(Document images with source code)
══════════
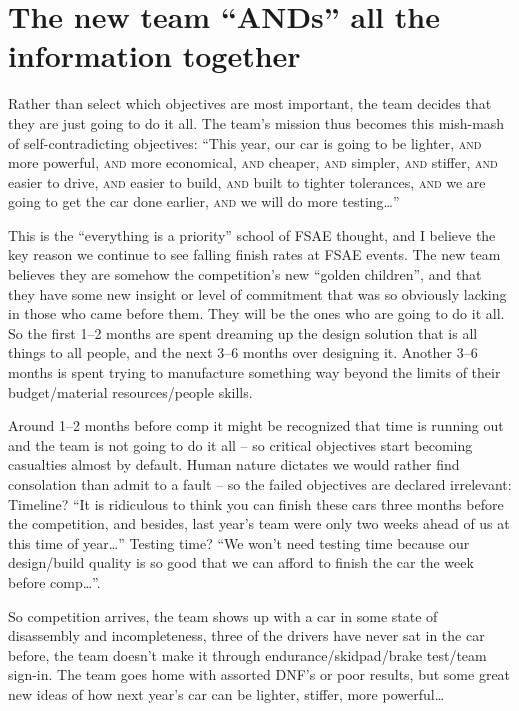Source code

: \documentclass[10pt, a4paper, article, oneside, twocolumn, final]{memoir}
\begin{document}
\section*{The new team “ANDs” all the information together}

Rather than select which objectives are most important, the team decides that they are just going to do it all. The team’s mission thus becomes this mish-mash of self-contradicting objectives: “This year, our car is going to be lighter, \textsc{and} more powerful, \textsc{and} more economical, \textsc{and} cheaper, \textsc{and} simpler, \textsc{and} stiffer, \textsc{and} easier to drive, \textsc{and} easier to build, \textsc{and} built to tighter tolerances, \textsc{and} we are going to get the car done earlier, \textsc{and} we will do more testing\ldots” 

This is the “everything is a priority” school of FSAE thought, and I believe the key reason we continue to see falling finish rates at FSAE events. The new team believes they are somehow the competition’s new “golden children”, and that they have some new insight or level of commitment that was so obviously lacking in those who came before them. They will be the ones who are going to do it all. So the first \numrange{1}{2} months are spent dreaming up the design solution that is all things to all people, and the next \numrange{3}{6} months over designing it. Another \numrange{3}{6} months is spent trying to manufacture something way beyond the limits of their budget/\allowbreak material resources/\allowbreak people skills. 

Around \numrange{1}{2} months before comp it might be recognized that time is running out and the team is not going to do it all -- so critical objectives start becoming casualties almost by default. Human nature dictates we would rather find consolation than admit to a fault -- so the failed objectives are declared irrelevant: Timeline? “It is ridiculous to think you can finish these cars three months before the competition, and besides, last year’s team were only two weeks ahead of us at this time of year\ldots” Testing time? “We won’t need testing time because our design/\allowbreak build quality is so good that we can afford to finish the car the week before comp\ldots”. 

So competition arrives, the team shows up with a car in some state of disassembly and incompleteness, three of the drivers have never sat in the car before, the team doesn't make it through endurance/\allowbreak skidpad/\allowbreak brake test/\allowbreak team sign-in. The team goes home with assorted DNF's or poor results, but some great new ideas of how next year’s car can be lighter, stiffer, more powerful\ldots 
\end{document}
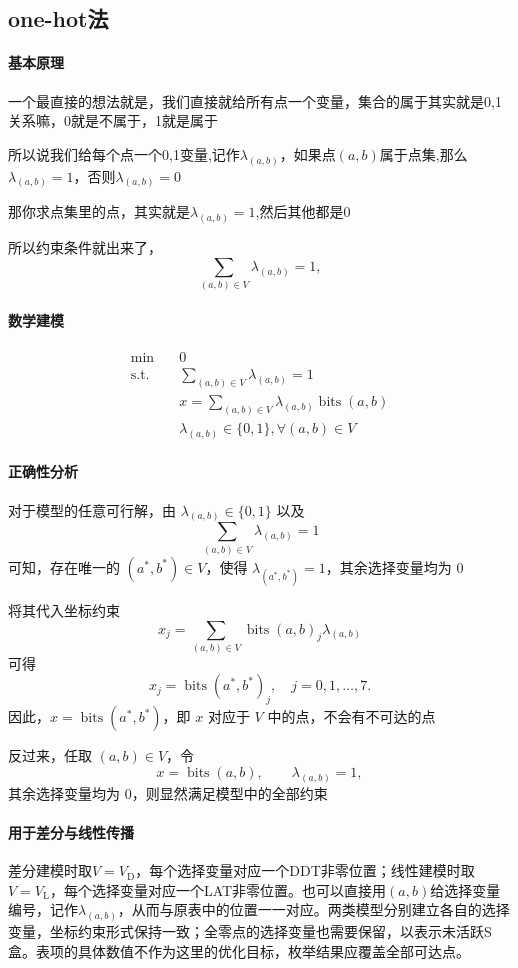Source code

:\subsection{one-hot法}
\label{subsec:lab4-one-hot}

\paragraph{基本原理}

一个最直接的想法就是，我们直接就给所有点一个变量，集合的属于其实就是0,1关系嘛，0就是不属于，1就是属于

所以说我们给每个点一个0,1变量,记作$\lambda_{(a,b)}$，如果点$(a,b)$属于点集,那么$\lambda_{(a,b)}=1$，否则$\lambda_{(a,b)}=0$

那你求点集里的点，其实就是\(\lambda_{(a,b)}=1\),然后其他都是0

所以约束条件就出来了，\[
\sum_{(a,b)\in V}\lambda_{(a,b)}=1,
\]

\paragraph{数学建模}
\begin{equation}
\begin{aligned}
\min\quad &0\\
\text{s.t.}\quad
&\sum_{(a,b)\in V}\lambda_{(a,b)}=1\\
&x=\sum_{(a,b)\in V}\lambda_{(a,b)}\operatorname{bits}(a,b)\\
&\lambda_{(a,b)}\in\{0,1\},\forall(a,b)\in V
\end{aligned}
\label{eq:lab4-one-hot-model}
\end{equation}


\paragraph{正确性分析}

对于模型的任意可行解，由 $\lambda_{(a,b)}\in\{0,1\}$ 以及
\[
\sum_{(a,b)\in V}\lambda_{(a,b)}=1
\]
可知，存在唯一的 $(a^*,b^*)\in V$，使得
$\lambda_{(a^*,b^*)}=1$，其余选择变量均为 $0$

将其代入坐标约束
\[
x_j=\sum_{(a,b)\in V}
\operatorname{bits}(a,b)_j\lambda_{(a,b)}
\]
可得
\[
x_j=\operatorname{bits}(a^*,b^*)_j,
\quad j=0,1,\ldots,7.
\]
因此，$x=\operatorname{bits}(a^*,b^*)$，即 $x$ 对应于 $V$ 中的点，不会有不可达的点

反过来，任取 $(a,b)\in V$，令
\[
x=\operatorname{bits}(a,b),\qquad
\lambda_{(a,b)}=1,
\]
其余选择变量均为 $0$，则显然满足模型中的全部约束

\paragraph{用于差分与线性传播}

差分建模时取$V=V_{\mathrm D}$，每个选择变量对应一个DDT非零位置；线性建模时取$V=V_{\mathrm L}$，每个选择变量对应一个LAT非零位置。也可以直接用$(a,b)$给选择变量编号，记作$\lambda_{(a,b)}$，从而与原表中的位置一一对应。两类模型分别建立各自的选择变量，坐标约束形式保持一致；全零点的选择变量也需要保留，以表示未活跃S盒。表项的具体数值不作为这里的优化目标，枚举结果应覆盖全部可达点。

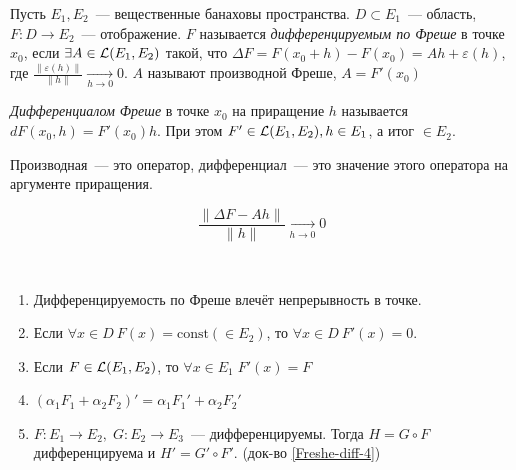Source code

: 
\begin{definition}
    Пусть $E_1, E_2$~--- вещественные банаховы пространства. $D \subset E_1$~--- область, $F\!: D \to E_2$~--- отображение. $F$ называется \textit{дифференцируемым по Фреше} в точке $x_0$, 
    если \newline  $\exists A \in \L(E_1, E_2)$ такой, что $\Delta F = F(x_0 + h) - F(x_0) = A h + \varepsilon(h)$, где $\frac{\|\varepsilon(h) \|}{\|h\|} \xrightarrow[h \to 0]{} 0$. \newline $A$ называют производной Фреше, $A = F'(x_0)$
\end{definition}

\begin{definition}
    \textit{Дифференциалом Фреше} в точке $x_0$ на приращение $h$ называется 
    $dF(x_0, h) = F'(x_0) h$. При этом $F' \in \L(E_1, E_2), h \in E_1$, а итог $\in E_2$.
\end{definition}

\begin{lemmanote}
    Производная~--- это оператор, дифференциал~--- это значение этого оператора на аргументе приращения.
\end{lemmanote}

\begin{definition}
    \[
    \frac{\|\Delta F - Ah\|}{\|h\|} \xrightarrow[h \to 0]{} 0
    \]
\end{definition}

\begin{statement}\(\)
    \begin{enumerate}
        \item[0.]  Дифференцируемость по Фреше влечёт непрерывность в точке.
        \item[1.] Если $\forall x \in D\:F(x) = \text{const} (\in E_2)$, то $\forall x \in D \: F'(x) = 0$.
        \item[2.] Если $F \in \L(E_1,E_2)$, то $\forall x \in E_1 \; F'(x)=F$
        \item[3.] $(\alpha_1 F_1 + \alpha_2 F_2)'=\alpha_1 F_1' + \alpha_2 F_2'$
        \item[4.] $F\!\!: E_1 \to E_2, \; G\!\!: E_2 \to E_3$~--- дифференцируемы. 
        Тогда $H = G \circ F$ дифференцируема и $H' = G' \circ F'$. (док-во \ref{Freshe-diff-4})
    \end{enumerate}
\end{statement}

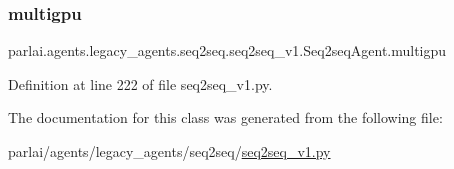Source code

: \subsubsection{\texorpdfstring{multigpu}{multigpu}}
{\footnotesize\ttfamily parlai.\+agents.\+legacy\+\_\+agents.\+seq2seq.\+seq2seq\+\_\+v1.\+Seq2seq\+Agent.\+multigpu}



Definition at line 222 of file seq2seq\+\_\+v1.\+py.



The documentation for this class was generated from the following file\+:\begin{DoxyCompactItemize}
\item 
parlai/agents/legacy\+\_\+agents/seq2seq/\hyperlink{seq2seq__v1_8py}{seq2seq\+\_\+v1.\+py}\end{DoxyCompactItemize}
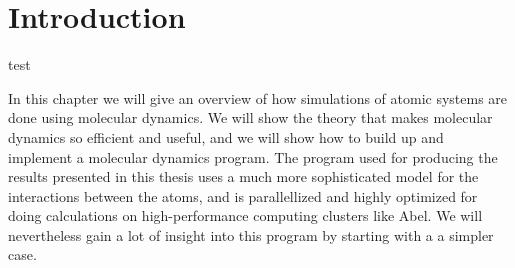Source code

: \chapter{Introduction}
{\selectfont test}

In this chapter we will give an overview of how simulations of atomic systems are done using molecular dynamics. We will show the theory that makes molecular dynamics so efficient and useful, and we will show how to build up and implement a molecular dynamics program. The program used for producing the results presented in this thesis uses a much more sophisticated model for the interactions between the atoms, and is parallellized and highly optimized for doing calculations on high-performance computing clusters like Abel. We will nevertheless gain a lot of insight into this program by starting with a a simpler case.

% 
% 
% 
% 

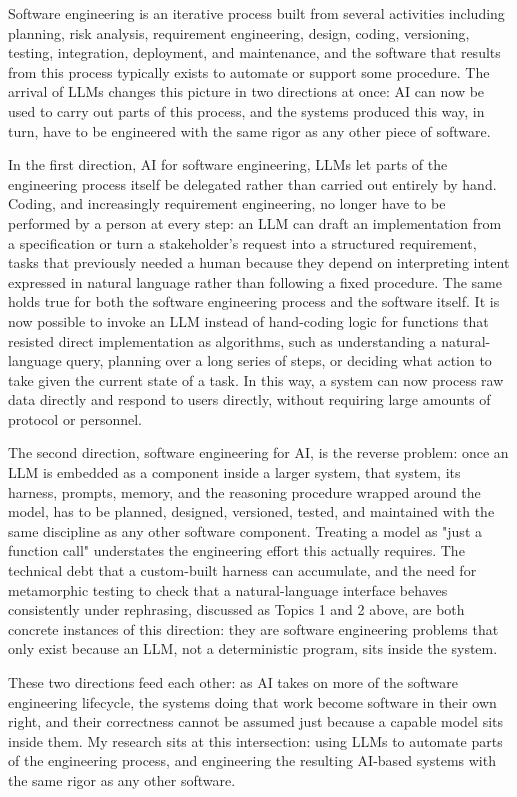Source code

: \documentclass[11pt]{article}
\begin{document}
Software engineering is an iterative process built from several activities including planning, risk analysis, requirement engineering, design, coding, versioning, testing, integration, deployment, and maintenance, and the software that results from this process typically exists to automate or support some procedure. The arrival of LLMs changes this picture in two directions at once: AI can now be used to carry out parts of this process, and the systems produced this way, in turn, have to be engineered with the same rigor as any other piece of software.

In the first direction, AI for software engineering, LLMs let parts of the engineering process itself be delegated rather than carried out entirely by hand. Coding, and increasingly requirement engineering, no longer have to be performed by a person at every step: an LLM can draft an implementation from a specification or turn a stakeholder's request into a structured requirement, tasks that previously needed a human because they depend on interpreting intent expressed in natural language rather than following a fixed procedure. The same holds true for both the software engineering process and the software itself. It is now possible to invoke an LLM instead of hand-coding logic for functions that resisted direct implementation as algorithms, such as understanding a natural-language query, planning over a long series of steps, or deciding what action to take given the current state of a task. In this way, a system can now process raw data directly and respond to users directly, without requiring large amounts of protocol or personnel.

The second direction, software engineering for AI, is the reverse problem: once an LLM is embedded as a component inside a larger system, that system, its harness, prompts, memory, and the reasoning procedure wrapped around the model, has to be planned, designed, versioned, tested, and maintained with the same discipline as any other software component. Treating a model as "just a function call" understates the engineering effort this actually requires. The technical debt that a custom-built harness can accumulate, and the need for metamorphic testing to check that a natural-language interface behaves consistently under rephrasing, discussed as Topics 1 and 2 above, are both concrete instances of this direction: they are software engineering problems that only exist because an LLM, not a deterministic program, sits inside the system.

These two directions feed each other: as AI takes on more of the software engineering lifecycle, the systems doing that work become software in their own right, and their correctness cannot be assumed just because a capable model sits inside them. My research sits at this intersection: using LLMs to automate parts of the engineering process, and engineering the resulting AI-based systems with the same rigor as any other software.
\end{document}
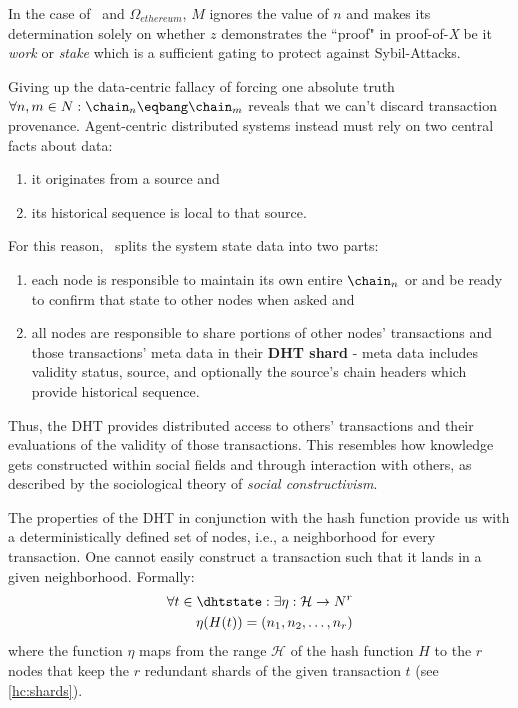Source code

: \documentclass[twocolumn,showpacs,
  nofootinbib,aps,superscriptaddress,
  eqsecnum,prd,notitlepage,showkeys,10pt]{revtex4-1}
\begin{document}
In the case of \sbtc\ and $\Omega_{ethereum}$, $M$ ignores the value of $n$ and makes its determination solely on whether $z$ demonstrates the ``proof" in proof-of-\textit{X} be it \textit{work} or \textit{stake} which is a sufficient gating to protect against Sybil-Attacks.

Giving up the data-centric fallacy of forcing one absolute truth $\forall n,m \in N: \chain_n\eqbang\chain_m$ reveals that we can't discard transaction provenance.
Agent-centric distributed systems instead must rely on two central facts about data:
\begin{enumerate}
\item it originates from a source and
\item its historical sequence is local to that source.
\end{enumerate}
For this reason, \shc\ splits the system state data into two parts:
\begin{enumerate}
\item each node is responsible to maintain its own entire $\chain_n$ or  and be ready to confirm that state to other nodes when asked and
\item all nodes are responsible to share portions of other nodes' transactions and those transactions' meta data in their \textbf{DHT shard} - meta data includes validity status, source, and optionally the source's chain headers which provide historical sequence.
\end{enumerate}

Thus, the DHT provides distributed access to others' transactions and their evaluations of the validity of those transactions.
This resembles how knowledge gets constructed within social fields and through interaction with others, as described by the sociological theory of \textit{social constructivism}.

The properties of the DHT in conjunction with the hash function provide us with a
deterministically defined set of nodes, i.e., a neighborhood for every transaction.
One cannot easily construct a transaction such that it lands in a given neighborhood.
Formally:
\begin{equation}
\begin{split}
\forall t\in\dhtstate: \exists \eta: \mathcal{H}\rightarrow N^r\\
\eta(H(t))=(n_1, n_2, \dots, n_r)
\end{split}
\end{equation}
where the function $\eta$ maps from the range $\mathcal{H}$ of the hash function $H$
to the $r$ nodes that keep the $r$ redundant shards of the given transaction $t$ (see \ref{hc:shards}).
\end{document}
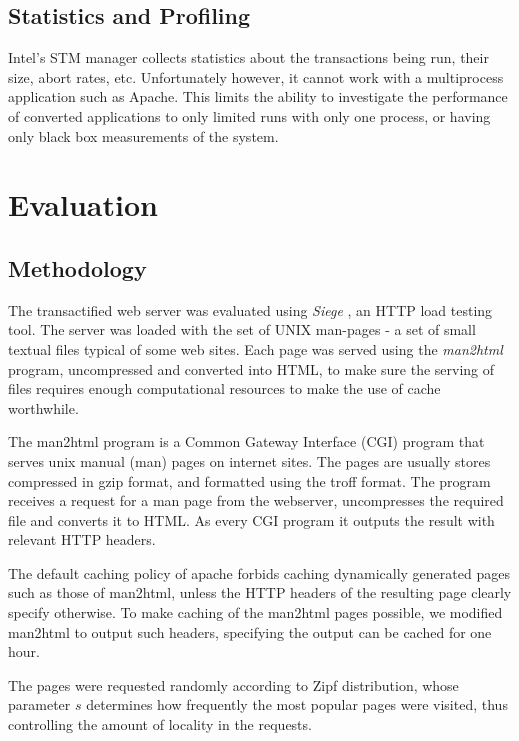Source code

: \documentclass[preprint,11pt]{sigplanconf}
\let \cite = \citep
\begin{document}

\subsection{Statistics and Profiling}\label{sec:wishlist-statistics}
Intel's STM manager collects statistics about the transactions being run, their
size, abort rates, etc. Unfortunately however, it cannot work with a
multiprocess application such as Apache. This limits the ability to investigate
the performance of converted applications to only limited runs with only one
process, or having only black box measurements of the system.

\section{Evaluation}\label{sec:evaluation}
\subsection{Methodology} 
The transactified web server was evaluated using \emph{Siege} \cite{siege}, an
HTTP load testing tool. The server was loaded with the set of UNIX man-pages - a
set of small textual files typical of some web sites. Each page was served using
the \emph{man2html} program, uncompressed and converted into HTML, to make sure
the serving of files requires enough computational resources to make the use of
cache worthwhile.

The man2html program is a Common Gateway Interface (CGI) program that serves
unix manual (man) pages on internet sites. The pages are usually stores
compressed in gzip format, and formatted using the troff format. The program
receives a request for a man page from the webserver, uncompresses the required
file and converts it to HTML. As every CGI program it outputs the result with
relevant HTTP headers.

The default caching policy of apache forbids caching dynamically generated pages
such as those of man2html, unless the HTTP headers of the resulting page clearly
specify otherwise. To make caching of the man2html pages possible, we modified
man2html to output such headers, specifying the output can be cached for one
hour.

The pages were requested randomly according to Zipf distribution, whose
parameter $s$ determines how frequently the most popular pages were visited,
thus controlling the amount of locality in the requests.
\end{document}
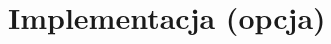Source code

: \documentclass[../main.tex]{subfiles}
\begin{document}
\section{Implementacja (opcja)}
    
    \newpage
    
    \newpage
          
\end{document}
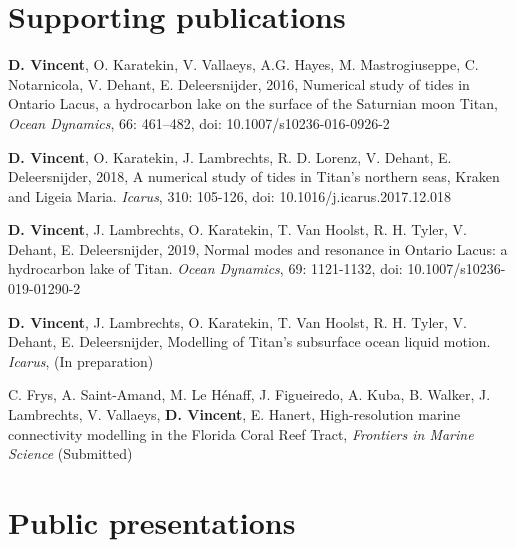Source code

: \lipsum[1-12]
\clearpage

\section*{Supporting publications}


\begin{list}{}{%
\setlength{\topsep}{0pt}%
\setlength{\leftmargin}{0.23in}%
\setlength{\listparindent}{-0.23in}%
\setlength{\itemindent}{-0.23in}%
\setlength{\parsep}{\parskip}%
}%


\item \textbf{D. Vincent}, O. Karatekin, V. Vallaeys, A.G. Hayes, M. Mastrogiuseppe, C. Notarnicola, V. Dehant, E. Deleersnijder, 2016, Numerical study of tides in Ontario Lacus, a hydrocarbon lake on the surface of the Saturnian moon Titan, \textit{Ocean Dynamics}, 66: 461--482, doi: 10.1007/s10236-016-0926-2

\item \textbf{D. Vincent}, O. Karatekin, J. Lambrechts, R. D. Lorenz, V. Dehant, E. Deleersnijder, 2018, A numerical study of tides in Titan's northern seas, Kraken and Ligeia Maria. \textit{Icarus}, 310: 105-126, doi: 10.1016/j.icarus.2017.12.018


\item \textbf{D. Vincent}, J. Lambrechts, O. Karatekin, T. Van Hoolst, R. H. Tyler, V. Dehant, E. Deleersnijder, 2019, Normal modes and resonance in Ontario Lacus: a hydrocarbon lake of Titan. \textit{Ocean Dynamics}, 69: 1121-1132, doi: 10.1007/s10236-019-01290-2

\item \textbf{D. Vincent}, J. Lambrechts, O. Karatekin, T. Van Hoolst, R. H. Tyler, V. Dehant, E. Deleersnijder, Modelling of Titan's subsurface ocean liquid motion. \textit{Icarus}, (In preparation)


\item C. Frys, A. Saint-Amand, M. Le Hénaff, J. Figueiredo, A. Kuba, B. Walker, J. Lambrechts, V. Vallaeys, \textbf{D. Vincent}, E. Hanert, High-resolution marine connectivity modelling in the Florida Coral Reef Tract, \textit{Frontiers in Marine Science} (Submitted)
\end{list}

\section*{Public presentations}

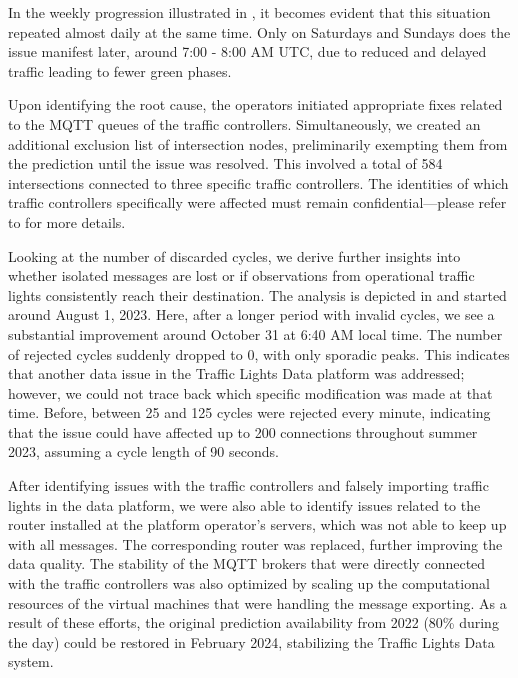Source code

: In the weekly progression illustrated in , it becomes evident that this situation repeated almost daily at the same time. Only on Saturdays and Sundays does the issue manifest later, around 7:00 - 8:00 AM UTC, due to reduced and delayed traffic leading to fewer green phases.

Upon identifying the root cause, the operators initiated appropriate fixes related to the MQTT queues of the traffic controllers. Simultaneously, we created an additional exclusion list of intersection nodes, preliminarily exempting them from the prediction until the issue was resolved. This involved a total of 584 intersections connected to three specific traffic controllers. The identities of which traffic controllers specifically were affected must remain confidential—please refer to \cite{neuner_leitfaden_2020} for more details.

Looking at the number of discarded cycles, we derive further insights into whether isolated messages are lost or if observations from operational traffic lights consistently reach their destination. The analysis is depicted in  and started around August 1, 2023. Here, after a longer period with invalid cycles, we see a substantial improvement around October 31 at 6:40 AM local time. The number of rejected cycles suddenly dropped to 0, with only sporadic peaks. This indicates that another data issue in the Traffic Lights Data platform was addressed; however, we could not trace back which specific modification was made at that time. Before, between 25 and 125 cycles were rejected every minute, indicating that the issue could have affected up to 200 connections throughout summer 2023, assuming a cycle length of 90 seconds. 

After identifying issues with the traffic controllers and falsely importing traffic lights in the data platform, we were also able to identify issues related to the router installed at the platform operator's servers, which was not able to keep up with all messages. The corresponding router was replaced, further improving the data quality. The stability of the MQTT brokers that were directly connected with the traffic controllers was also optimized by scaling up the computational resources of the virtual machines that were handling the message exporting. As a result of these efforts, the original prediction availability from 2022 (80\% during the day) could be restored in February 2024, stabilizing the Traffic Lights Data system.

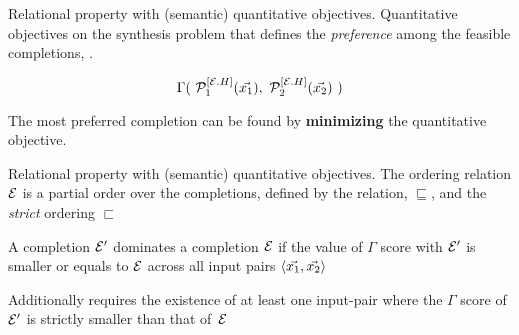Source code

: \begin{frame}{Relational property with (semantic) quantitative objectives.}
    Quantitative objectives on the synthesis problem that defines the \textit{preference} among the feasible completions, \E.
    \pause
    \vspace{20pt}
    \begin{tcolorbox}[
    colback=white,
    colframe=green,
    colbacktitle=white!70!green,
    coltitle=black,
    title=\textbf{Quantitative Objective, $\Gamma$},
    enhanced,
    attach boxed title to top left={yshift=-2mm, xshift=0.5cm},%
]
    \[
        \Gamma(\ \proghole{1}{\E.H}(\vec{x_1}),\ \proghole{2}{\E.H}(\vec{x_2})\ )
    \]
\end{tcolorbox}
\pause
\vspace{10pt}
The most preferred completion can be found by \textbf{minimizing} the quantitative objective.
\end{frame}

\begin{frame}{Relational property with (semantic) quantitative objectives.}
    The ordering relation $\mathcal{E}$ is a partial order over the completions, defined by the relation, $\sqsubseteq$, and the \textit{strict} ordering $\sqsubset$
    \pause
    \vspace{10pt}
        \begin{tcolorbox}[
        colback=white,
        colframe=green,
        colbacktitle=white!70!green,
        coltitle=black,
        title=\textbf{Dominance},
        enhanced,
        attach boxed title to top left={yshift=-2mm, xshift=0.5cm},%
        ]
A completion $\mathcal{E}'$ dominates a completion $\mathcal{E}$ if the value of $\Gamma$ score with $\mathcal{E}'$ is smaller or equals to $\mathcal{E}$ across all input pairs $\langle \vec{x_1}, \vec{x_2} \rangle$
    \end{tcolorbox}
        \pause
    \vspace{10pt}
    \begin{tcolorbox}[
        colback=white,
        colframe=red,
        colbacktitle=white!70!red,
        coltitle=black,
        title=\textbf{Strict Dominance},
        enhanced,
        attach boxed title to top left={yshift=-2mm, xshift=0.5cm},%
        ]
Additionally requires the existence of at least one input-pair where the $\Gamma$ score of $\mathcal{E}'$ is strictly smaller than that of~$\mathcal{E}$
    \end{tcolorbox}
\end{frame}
══════════
=== What you will do ===
From the lines above, copy those that contain the word "however".

=== Task result ===
size, abort rates, etc. Unfortunately however, it cannot work with a
Looking at the number of discarded cycles, we derive further insights into whether isolated messages are lost or if observations from operational traffic lights consistently reach their destination. The analysis is depicted in  and started around August 1, 2023. Here, after a longer period with invalid cycles, we see a substantial improvement around October 31 at 6:40 AM local time. The number of rejected cycles suddenly dropped to 0, with only sporadic peaks. This indicates that another data issue in the Traffic Lights Data platform was addressed; however, we could not trace back which specific modification was made at that time. Before, between 25 and 125 cycles were rejected every minute, indicating that the issue could have affected up to 200 connections throughout summer 2023, assuming a cycle length of 90 seconds. 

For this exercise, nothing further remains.